Shortly after I graduated from high school, I quickly understood the meaning of anxiety and depression. You see, not only did the Columbine shooting happen during my last year of high school, but then just two years later, we experienced the most terrifying terrorist attack in the history of our nation, now commonly referred to as 9-11. Talk about a real mental health crisis happening in my own backyard. In a matter of seconds, my life flipped upside down, and I started to suffer from anxiety and depression.
As I look back now, I wish that someone had been able to express to me just how important it would be to find authentic, meaningful ways to love myself. Learning how to love yourself is a tough concept to understand, and it can be even harder amid adversity. Unfortunately, because I did not grasp the idea of self-love in my early twenties, I had to learn some pretty harsh lessons.
These lessons have continued to stick with me for many years, and I hope that you will take what you need from the list below and apply them to yourself during these stressful times. Loving yourself is not only crucial to your health, but it will help guide you along your path.
Lesson 1: GET READY!
When you are in a deep depression, you tend to lack motivation for ordinary daily activities, such as taking a shower, brushing your teeth, putting on makeup, and, most importantly, getting out of those sweat pants! Listen, I’ve been there before, and some days you can only do one small thing at a time. After the worst break up of my life, I would catch myself thinking, “What’s the use in getting ready, I ‘ve already lost everything I wanted.” My question to you is, “Would you let your best friend sit in her sorrows and cry her days away?” Probably not, and you shouldn’t let yourself do that either! The sun will shine again, and trust me, your mind, body, and soul will be so happy to know that you took care of yourself during the storm.
Lesson 2: DANCE!
Music can be very therapeutic. Just recently, I found myself lying on my back patio, feeling a little bit down because of the quarantine. My ten year old suddenly got an idea in her head to cheer me up. She made a playlist of all the songs that I love to dance to and forced me to have a dance party with her. It truly was one of the best moments that I had had in a long time. That’s the thing about music. It can lift us up from those dark places and help us to feel alive. Many therapists use music to help heal anxiety, depression, and chronic pain. Music is an incredible and intimate way to show yourself some love!
Lesson 3: TALK!
The more you suppress your feelings, the bigger chance you have of it coming out through anxiety. We were made to talk and have relationships with others. Sometimes it may feel more comfortable to keep your emotions bottled up and hope that they disappear. However, our bodies and minds were not designed that way. All of those bottled up emotions will come spilling out one way or another, and talking it out is the best way to do that. Find a close friend, family member, or a therapist who you can confide in. We were designed to do life together, and as a mental health therapist, I can tell you that 100% of my clients feel better after talking about their situations.

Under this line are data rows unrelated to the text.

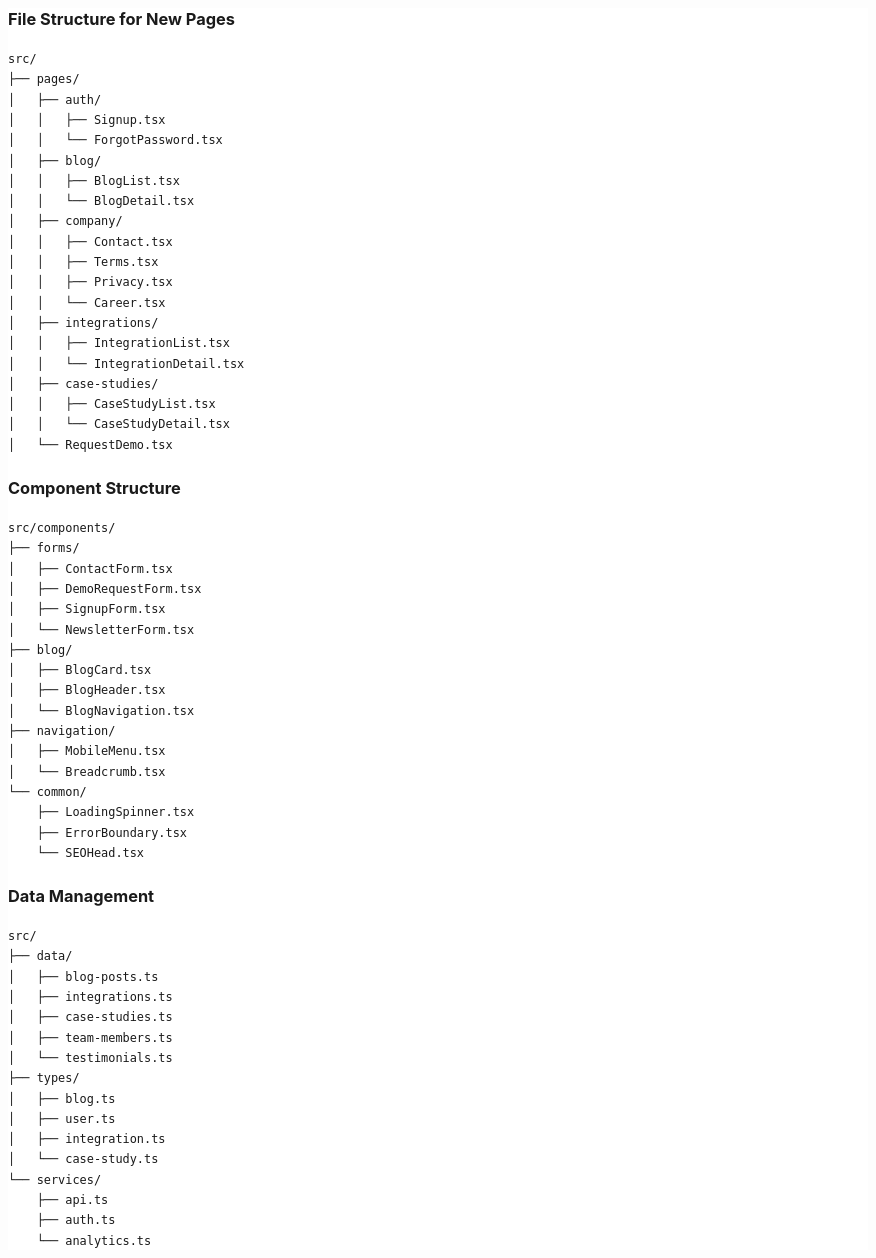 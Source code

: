 ### File Structure for New Pages
```
src/
├── pages/
│   ├── auth/
│   │   ├── Signup.tsx
│   │   └── ForgotPassword.tsx
│   ├── blog/
│   │   ├── BlogList.tsx
│   │   └── BlogDetail.tsx
│   ├── company/
│   │   ├── Contact.tsx
│   │   ├── Terms.tsx
│   │   ├── Privacy.tsx
│   │   └── Career.tsx
│   ├── integrations/
│   │   ├── IntegrationList.tsx
│   │   └── IntegrationDetail.tsx
│   ├── case-studies/
│   │   ├── CaseStudyList.tsx
│   │   └── CaseStudyDetail.tsx
│   └── RequestDemo.tsx
```

### Component Structure
```
src/components/
├── forms/
│   ├── ContactForm.tsx
│   ├── DemoRequestForm.tsx
│   ├── SignupForm.tsx
│   └── NewsletterForm.tsx
├── blog/
│   ├── BlogCard.tsx
│   ├── BlogHeader.tsx
│   └── BlogNavigation.tsx
├── navigation/
│   ├── MobileMenu.tsx
│   └── Breadcrumb.tsx
└── common/
    ├── LoadingSpinner.tsx
    ├── ErrorBoundary.tsx
    └── SEOHead.tsx
```

### Data Management
```
src/
├── data/
│   ├── blog-posts.ts
│   ├── integrations.ts
│   ├── case-studies.ts
│   ├── team-members.ts
│   └── testimonials.ts
├── types/
│   ├── blog.ts
│   ├── user.ts
│   ├── integration.ts
│   └── case-study.ts
└── services/
    ├── api.ts
    ├── auth.ts
    └── analytics.ts
```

Lesson 4: SHOW YOURSELF SOME GRACE!
This one isn’t easy. The first thing we want to do when we are faced with stress is to start nitpicking our role in situations. For instance, if you are stressed because of work, you may find yourself questioning your abilities. If you are stressed in a relationship, you may start focusing on all of your insecurities. Focusing on the negative is the exact opposite of what you should do to show yourself some love. We’re human, and there isn’t one person on this planet that has it all together. Cut yourself some slack. Give yourself the credit you deserve and start showing yourself the grace you deserve.
Lesson 5: DIG DEEP
The last lesson is probably the hardest one. To understand yourself, you must know yourself. This takes a lot of work, but it is by far the most important lesson. Digging deep means to get to know yourself better. When you dig deep, you’re able to get to that wound of yours that you may have neglected. For instance, maybe you did go through a hard breakup, and you want to understand your role in it. Start examining your childhood, your faith, your social activities, and list all of the things that make you, well, YOU! Once you have a better understanding of why you feel a certain way or what has impacted your views, you will have a better understanding of who you are. Just like with everything else, knowledge is power, and the more knowledge you have about yourself, the better success you will have!
The truth is there are many different lessons I could share with you, and things that I wish I could have done differently during those stressful times in my life. It is essential for your mental health for you to have an outlet. For some, that may mean getting together with friends, playing sports, doing art, cooking, sewing, or finding a great book to read. Whatever it is for you, you must lean into it during those stressful times. As I mentioned above, my life was flipped upside down, and my anxiety was out of control. If only someone had shared these lessons with me. I could have saved myself years of therapy and would have definitely enjoyed the stressful times a lot more. Most importantly, please know that you are not alone. You are seen, and you are heard here at Girl Above!